Although important advances have been made regarding the etiology, prevention and treatment of anorexia nervosa, bulimia nervosa and binge-eating disorder, obesity has received less attention from researchers and clinicians in the eating disorders field. This is unfortunate for two reasons.

First, obesity accounts for far more morbidity and mortality than all the eating disorders combined because it is much more prevalent and is associated with serious health problems (diabetes, coronary heart disease, cerebrovascular disease, colorectal cancer). Currently, 30 percent of Americans are obese, compared with the 4 percent who meet criteria for anorexia nervosa, bulimia nervosa, or binge-eating disorder. Indeed, obesity is credited for approximately 300,000 deaths annually in the United States alone, making obesity the second most prevalent preventable cause of death.

Second, it is probable that there is overlap between the risk factors for obesity and those for bulimia nervosa and binge-eating disorder because all three involve caloric overconsumption. One implication of this possibility is that prevention and treatment programs might be able to reduce both eating disorders and obesity.
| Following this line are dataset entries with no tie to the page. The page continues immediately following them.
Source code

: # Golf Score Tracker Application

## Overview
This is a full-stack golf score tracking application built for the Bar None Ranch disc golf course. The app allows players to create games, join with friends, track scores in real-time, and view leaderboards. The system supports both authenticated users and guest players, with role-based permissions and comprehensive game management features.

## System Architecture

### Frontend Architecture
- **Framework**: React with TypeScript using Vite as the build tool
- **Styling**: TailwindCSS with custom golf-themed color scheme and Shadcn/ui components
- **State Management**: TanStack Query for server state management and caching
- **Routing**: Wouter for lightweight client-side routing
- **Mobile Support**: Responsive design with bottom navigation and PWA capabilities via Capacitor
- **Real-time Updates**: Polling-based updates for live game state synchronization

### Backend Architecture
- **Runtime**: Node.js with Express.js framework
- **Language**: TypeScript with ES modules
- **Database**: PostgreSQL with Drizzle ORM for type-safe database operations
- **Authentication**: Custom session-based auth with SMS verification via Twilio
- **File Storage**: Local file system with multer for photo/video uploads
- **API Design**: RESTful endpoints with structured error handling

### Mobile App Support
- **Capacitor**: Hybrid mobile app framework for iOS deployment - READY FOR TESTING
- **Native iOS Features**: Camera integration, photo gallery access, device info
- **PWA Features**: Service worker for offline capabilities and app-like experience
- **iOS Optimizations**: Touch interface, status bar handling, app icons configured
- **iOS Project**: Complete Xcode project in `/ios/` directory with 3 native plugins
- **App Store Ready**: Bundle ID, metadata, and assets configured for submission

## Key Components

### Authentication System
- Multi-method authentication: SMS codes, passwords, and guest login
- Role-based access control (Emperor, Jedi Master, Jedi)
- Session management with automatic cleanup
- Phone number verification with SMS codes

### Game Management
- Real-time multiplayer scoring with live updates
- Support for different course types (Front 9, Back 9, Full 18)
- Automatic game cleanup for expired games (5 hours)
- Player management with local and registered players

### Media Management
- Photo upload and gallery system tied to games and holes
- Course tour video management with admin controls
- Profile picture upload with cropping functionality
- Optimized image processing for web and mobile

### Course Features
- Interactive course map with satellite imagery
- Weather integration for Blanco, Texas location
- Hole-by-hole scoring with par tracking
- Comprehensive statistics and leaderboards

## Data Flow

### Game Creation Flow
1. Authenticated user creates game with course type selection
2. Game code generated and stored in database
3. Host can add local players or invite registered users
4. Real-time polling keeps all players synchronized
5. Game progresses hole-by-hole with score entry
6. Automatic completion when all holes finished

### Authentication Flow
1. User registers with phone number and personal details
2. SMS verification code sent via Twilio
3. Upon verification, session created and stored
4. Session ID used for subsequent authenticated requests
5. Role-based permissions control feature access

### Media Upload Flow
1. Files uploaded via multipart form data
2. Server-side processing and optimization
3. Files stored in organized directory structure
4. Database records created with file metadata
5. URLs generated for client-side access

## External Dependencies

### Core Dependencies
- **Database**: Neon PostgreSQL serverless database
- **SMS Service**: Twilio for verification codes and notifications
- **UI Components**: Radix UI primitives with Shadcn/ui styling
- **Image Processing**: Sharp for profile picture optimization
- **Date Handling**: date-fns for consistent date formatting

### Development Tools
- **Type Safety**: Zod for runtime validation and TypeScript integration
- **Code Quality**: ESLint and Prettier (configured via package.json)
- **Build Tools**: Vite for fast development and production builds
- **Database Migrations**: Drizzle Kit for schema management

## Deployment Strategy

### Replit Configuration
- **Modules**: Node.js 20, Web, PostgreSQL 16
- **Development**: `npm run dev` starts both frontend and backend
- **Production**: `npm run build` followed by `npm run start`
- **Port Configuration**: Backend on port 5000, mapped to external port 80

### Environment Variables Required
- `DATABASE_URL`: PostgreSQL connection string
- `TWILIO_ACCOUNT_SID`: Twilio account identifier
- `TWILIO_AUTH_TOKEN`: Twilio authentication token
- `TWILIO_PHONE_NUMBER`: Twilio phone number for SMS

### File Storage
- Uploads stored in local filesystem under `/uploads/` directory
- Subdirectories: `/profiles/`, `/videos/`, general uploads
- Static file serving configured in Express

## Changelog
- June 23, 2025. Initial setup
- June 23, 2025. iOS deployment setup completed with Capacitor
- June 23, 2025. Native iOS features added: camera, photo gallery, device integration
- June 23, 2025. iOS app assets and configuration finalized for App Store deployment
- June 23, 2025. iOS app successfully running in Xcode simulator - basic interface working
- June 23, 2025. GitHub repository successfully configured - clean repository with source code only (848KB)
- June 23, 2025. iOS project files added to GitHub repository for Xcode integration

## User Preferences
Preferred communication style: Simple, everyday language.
The neglect of obesity by the eating-disorders community may be the result of two factors. First, obesity is not considered a psychiatric disorder. This may be interpreted to suggest that obesity is not a disorder of eating. There is now incontrovertible experimental evidence indicating that body mass is a direct function of caloric intake relative to caloric expenditure (the energy equation). Research has also documented that obese individuals consume more calories and exercise less than their lean counterparts (dispelling the myth that obese individuals do not consume more calories). It seems reasonable to consider that a medical condition caused by excessive eating, relative to caloric needs, is a disorder of eating.
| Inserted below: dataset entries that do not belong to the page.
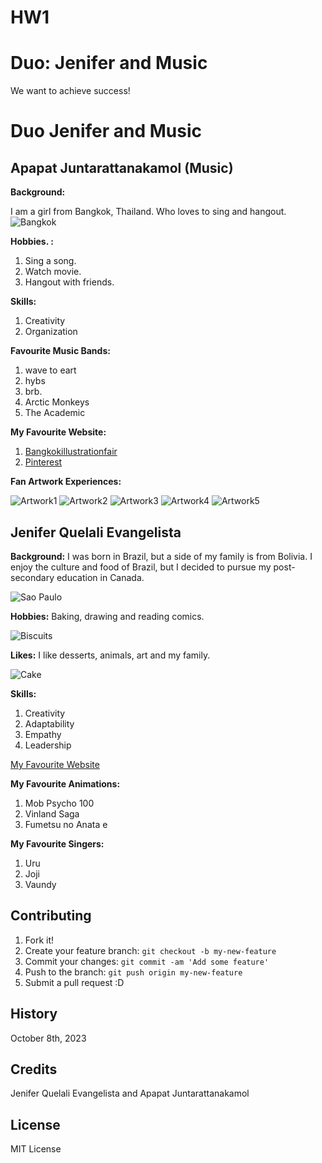 # HW1

# Duo: Jenifer and Music

We want to achieve success!

# Duo Jenifer and Music


## Apapat Juntarattanakamol (Music)

**Background:**

I am a girl from Bangkok, Thailand. Who loves to sing and hangout.
![Bangkok](images/bangkok.jpg)

**Hobbies. :**
1. Sing a song.
2. Watch movie.
3. Hangout with friends.

**Skills:**
1. Creativity
2. Organization


**Favourite Music Bands:**
1. wave to eart
2. hybs
3. brb.
4. Arctic Monkeys
5. The Academic

**My Favourite Website:**
1. [Bangkokillustrationfair](https://bangkokillustrationfair.com/artist/2023/1273)
2. [Pinterest](https://www.pinterest.com/)

**Fan Artwork Experiences:**

![Artwork1](images/IMG_3836.jpg)
![Artwork2](images/IMG_3837.jpg)
![Artwork3](images/IMG_3838.jpg)
![Artwork4](images/IMG_3840.jpg)
![Artwork5](images/IMG_3841.jpg)

## Jenifer Quelali Evangelista

**Background:** I was born in Brazil, but a side of my family is from Bolivia. I enjoy the culture and food of Brazil, but I decided to pursue my post-secondary education in Canada.

![Sao Paulo](images/sao-paulo.jpg)

**Hobbies:** Baking, drawing and reading comics.

![Biscuits](images/biscuits.jpg)

**Likes:** I like desserts, animals, art and my family.

![Cake](images/cake.jpg)

**Skills:**
1. Creativity
2. Adaptability
3. Empathy
4. Leadership

[My Favourite Website](https://www.canva.com/)

**My Favourite Animations:**
1. Mob Psycho 100
2. Vinland Saga
3. Fumetsu no Anata e

**My Favourite Singers:**
1. Uru
2. Joji
3. Vaundy

## Contributing
1. Fork it!
2. Create your feature branch: `git checkout -b my-new-feature`
3. Commit your changes: `git commit -am 'Add some feature'`
4. Push to the branch: `git push origin my-new-feature`
5. Submit a pull request :D

## History
October 8th, 2023

## Credits
Jenifer Quelali Evangelista and Apapat Juntarattanakamol

## License
MIT License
Many individuals ascribe much import to genetic factors in explaining the etiology of obesity. However, the fact that the rates of obesity have gone from 4 percent to 30 percent during the last century suggests that genetic effects are be-haviorally mediated (genes do not change this quickly). That is, the most plausible explanation for the exponential increase in obesity is unhealthy lifestyle--we are consuming more calories than is warranted given our sedentary lifestyle. This analysis should be viewed with optimism. If we change our lifestyle so that there is equilibrium between caloric intake and output, we should be able to dramatically reduce the rates of obesity and the consequent morbidity and mortality.

A second factor that may have discouraged the eating-disorders community from focusing on obesity is the belief that dieting causes eating disorders. This places researchers and clinicians in a conundrum because they fear they will increase the risk for eating disorders if they promote a reduction in caloric overconsumption. Fortunately, recent experimental data indicate that placing people on a caloric deficit diet (if they are overweight) or a caloric-balanced diet (if they are not yet overweight) actually decreases binge eating and bulimic pathology. To date, there are no experimental data that indicate that dieting increases the risk for onset of exacerbation of eating pathology--rather, it seems to reduce eating disturbances.
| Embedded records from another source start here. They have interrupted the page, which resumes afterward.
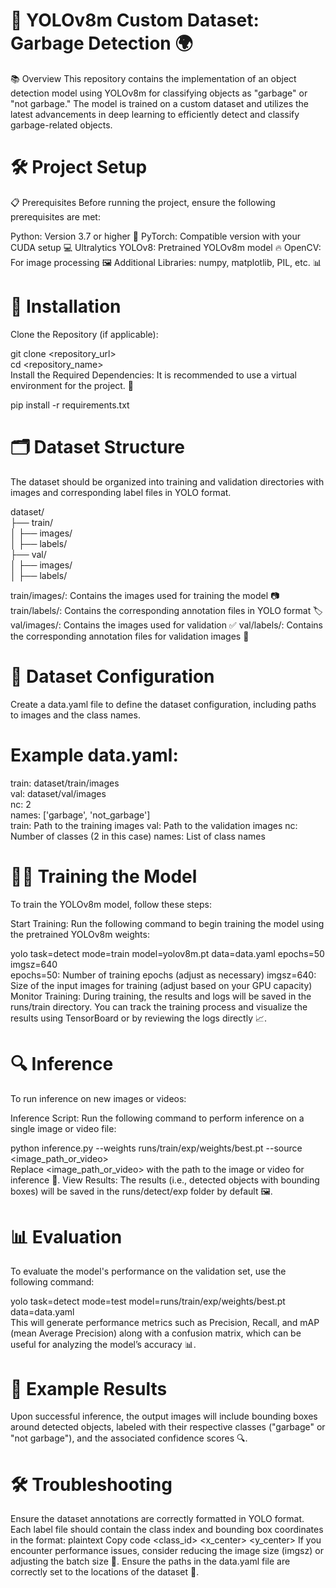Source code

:# 🚀 YOLOv8m Custom Dataset: Garbage Detection 🌍
📚 Overview
This repository contains the implementation of an object detection model using YOLOv8m for classifying objects as "garbage" or "not garbage." The model is trained on a custom dataset and utilizes the latest advancements in deep learning to efficiently detect and classify garbage-related objects.

# 🛠 Project Setup
📋 Prerequisites
Before running the project, ensure the following prerequisites are met:

Python: Version 3.7 or higher 🐍
PyTorch: Compatible version with your CUDA setup 💻
Ultralytics YOLOv8: Pretrained YOLOv8m model 🔥
OpenCV: For image processing 🖼️
Additional Libraries: numpy, matplotlib, PIL, etc. 📊
# 📝 Installation

Clone the Repository (if applicable):

git clone <repository_url>  
cd <repository_name>  
Install the Required Dependencies:
It is recommended to use a virtual environment for the project. 🌱

pip install -r requirements.txt 

# 🗂 Dataset Structure
The dataset should be organized into training and validation directories with images and corresponding label files in YOLO format.


dataset/  
├── train/  
│   ├── images/  
│   ├── labels/  
├── val/  
│   ├── images/  
│   ├── labels/

train/images/: Contains the images used for training the model 📷
train/labels/: Contains the corresponding annotation files in YOLO format 🏷️
val/images/: Contains the images used for validation ✅
val/labels/: Contains the corresponding annotation files for validation images 🔑

# 🔧 Dataset Configuration
Create a data.yaml file to define the dataset configuration, including paths to images and the class names.

# Example data.yaml:

train: dataset/train/images  
val: dataset/val/images  
nc: 2  
names: ['garbage', 'not_garbage']  
train: Path to the training images
val: Path to the validation images
nc: Number of classes (2 in this case)
names: List of class names

# 🏋️‍♂️ Training the Model
To train the YOLOv8m model, follow these steps:

Start Training:
Run the following command to begin training the model using the pretrained YOLOv8m weights:

yolo task=detect mode=train model=yolov8m.pt data=data.yaml epochs=50 imgsz=640  
epochs=50: Number of training epochs (adjust as necessary)
imgsz=640: Size of the input images for training (adjust based on your GPU capacity)
Monitor Training:
During training, the results and logs will be saved in the runs/train directory. You can track the training process and visualize the results using TensorBoard or by reviewing the logs directly 📈.

# 🔍 Inference
To run inference on new images or videos:

Inference Script:
Run the following command to perform inference on a single image or video file:

python inference.py --weights runs/train/exp/weights/best.pt --source <image_path_or_video>  
Replace <image_path_or_video> with the path to the image or video for inference 🎥.
View Results:
The results (i.e., detected objects with bounding boxes) will be saved in the runs/detect/exp folder by default 🖼️.
# 📊 Evaluation
To evaluate the model's performance on the validation set, use the following command:

yolo task=detect mode=test model=runs/train/exp/weights/best.pt data=data.yaml  
This will generate performance metrics such as Precision, Recall, and mAP (mean Average Precision) along with a confusion matrix, which can be useful for analyzing the model’s accuracy 📊.

# 🏅 Example Results
Upon successful inference, the output images will include bounding boxes around detected objects, labeled with their respective classes ("garbage" or "not garbage"), and the associated confidence scores 🔍.

# 🛠 Troubleshooting

Ensure the dataset annotations are correctly formatted in YOLO format. Each label file should contain the class index and bounding box coordinates in the format:
plaintext
Copy code
<class_id> <x_center> <y_center> <width> <height>
If you encounter performance issues, consider reducing the image size (imgsz) or adjusting the batch size 🐢.
Ensure the paths in the data.yaml file are correctly set to the locations of the dataset 🔗.
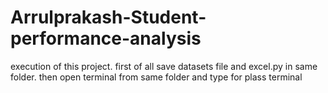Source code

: # Arrulprakash-Student-performance-analysis
execution of this project. first of all save datasets file and excel.py in same folder. then open terminal from same folder and type for plass terminal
The eating-disorders community should focus greater research and clinical attention on obesity. There are a number of important gaps in our knowledge regarding the etiology, prevention and treatment of obesity. First, additional research is needed on the risk factors for onset of obesity. What are the foods that most increase risk for weight gain? What are the shared risk factors for both obesity and eating pathology? Second, prevention programs that target both of these adverse outcomes should be developed and evaluated.

The focus on prevention efforts is particularly important because most individuals have an incredibly difficult time losing weight and maintaining this reduced weight once they have become obese. There is also evidence that there are biological changes that occur with a high-fat diet that may make it more difficult to subsequently switch to a low-fat diet (e.g., receptor upgrading for the opiate effects of certain high-fat foods). Finally, treatment programs for eating disorders should incorporate a stronger emphasis on promoting a healthy lifestyle that helps patients approximate a healthier body mass.

Eric Stice is an assistant professor of psychology and eating disorders researcher at the University of Texas at Austin.